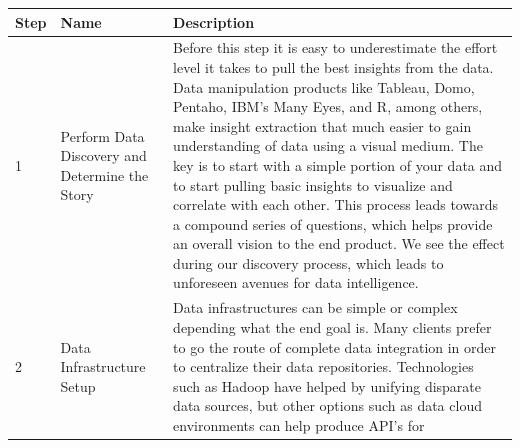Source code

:\documentclass[]{book}
\theoremstyle{definition}
\theoremstyle{definition}
\theoremstyle{definition}
\theoremstyle{remark}
\begin{document}
\begin{longtable}[]{@{}lll@{}}
\toprule
\begin{minipage}[b]{0.04\columnwidth}\raggedright\strut
\textbf{Step}\strut
\end{minipage} & \begin{minipage}[b]{0.11\columnwidth}\raggedright\strut
\textbf{Name}\strut
\end{minipage} & \begin{minipage}[b]{0.76\columnwidth}\raggedright\strut
\textbf{Description}\strut
\end{minipage}\tabularnewline
\midrule
\endhead
\begin{minipage}[t]{0.04\columnwidth}\raggedright\strut
1\strut
\end{minipage} & \begin{minipage}[t]{0.11\columnwidth}\raggedright\strut
Perform Data Discovery and Determine the Story\strut
\end{minipage} & \begin{minipage}[t]{0.76\columnwidth}\raggedright\strut
Before this step it is easy to underestimate the effort level it takes
to pull the best insights from the data. Data manipulation products like
Tableau, Domo, Pentaho, IBM's Many Eyes, and R, among others, make
insight extraction that much easier to gain understanding of data using
a visual medium. The key is to start with a simple portion of your data
and to start pulling basic insights to visualize and correlate with each
other. This process leads towards a compound series of questions, which
helps provide an overall vision to the end product. We see the effect
during our discovery process, which leads to unforeseen avenues for data
intelligence.\strut
\end{minipage}\tabularnewline
\begin{minipage}[t]{0.04\columnwidth}\raggedright\strut
2\strut
\end{minipage} & \begin{minipage}[t]{0.11\columnwidth}\raggedright\strut
Data Infrastructure Setup\strut
\end{minipage} & \begin{minipage}[t]{0.76\columnwidth}\raggedright\strut
Data infrastructures can be simple or complex depending what the end
goal is. Many clients prefer to go the route of complete data
integration in order to centralize their data repositories. Technologies
such as Hadoop have helped by unifying disparate data sources, but other
options such as data cloud environments can help produce API's for

\end{minipage}
\end{longtable}
\end{document}
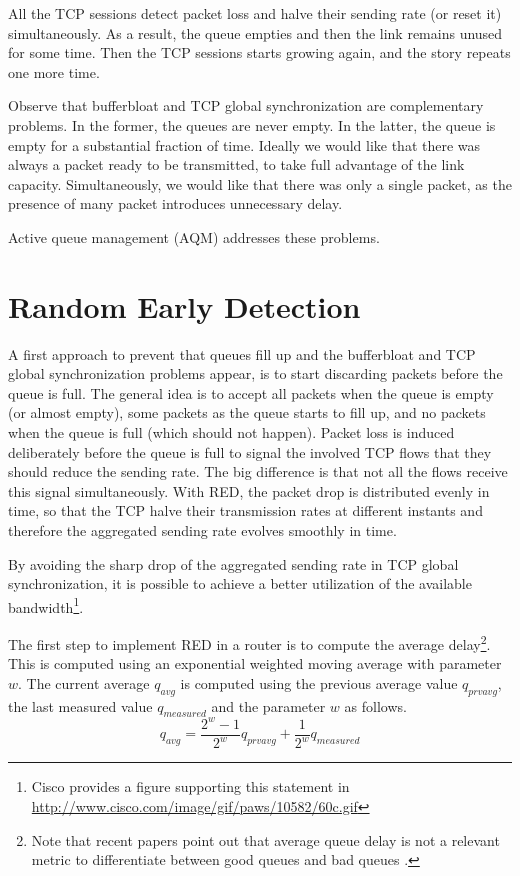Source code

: All the TCP sessions detect packet loss and halve their sending rate (or reset it) simultaneously.
As a result, the queue empties and then the link remains unused for some time.
Then the TCP sessions starts growing again, and the story repeats one more time.

Observe that bufferbloat and TCP global synchronization are complementary problems.
In the former, the queues are never empty.
In the latter, the queue is empty for a substantial fraction of time.
Ideally we would like that there was always a packet ready to be transmitted, to take full advantage of the link capacity.
Simultaneously, we would like that there was only a single packet, as the presence of many packet introduces unnecessary delay.

Active queue management (AQM) addresses these problems.

\section{Random Early Detection}

A first approach to prevent that queues fill up and the bufferbloat and TCP global synchronization problems appear, is to start discarding packets before the queue is full.
The general idea is to accept all packets when the queue is empty (or almost empty), some packets as the queue starts to fill up, and no packets when the queue is full (which should not happen).
Packet loss is induced deliberately before the queue is full to signal the involved TCP flows that they should reduce the sending rate.
The big difference is that not all the flows receive this signal simultaneously.
With RED, the packet drop is distributed evenly in time, so that the TCP halve their transmission rates at different instants and therefore the aggregated sending rate evolves smoothly in time.

By avoiding the sharp drop of the aggregated sending rate in TCP global synchronization, it is possible to achieve a better utilization of the available bandwidth\footnote{Cisco provides a figure supporting this statement in \url{http://www.cisco.com/image/gif/paws/10582/60c.gif}}.


The first step to implement RED in a router is to compute the average delay\footnote{Note that recent papers point out that average queue delay is not a relevant metric to differentiate between good queues and bad queues \cite{nichols2012cqd}.}.
This is computed using an exponential weighted moving average with parameter $w$.
The current average $q_{avg}$ is computed using the previous average value $q_{prvavg}$, the last measured value $q_{measured}$ and the parameter $w$ as follows.
\begin{equation}
q_{avg} = \frac{2^w-1}{2^w}q_{prvavg} + \frac{1}{2^w}q_{measured}
\end{equation}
+ + + + + + +
* _What needs to be done_
Could you write out every line above exactly as it stands, with no images?

* _Solution for this exercise_
Source code

:\documentclass[]{book}
\theoremstyle{definition}
\theoremstyle{definition}
\theoremstyle{definition}
\theoremstyle{remark}
\begin{document}
\begin{longtable}[]{@{}lll@{}}
\toprule
\begin{minipage}[b]{0.04\columnwidth}\raggedright\strut
\textbf{Step}\strut
\end{minipage} & \begin{minipage}[b]{0.11\columnwidth}\raggedright\strut
\textbf{Name}\strut
\end{minipage} & \begin{minipage}[b]{0.76\columnwidth}\raggedright\strut
\textbf{Description}\strut
\end{minipage}\tabularnewline
\midrule
\endhead
\begin{minipage}[t]{0.04\columnwidth}\raggedright\strut
1\strut
\end{minipage} & \begin{minipage}[t]{0.11\columnwidth}\raggedright\strut
Perform Data Discovery and Determine the Story\strut
\end{minipage} & \begin{minipage}[t]{0.76\columnwidth}\raggedright\strut
Before this step it is easy to underestimate the effort level it takes
to pull the best insights from the data. Data manipulation products like
Tableau, Domo, Pentaho, IBM's Many Eyes, and R, among others, make
insight extraction that much easier to gain understanding of data using
a visual medium. The key is to start with a simple portion of your data
and to start pulling basic insights to visualize and correlate with each
other. This process leads towards a compound series of questions, which
helps provide an overall vision to the end product. We see the effect
during our discovery process, which leads to unforeseen avenues for data
intelligence.\strut
\end{minipage}\tabularnewline
\begin{minipage}[t]{0.04\columnwidth}\raggedright\strut
2\strut
\end{minipage} & \begin{minipage}[t]{0.11\columnwidth}\raggedright\strut
Data Infrastructure Setup\strut
\end{minipage} & \begin{minipage}[t]{0.76\columnwidth}\raggedright\strut
Data infrastructures can be simple or complex depending what the end
goal is. Many clients prefer to go the route of complete data
integration in order to centralize their data repositories. Technologies
such as Hadoop have helped by unifying disparate data sources, but other
options such as data cloud environments can help produce API's for

\end{minipage}
\end{longtable}
\end{document}
Source code

: All the TCP sessions detect packet loss and halve their sending rate (or reset it) simultaneously.
As a result, the queue empties and then the link remains unused for some time.
Then the TCP sessions starts growing again, and the story repeats one more time.

Observe that bufferbloat and TCP global synchronization are complementary problems.
In the former, the queues are never empty.
In the latter, the queue is empty for a substantial fraction of time.
Ideally we would like that there was always a packet ready to be transmitted, to take full advantage of the link capacity.
Simultaneously, we would like that there was only a single packet, as the presence of many packet introduces unnecessary delay.

Active queue management (AQM) addresses these problems.

\section{Random Early Detection}

A first approach to prevent that queues fill up and the bufferbloat and TCP global synchronization problems appear, is to start discarding packets before the queue is full.
The general idea is to accept all packets when the queue is empty (or almost empty), some packets as the queue starts to fill up, and no packets when the queue is full (which should not happen).
Packet loss is induced deliberately before the queue is full to signal the involved TCP flows that they should reduce the sending rate.
The big difference is that not all the flows receive this signal simultaneously.
With RED, the packet drop is distributed evenly in time, so that the TCP halve their transmission rates at different instants and therefore the aggregated sending rate evolves smoothly in time.

By avoiding the sharp drop of the aggregated sending rate in TCP global synchronization, it is possible to achieve a better utilization of the available bandwidth\footnote{Cisco provides a figure supporting this statement in \url{http://www.cisco.com/image/gif/paws/10582/60c.gif}}.


The first step to implement RED in a router is to compute the average delay\footnote{Note that recent papers point out that average queue delay is not a relevant metric to differentiate between good queues and bad queues \cite{nichols2012cqd}.}.
This is computed using an exponential weighted moving average with parameter $w$.
The current average $q_{avg}$ is computed using the previous average value $q_{prvavg}$, the last measured value $q_{measured}$ and the parameter $w$ as follows.
\begin{equation}
q_{avg} = \frac{2^w-1}{2^w}q_{prvavg} + \frac{1}{2^w}q_{measured}
\end{equation}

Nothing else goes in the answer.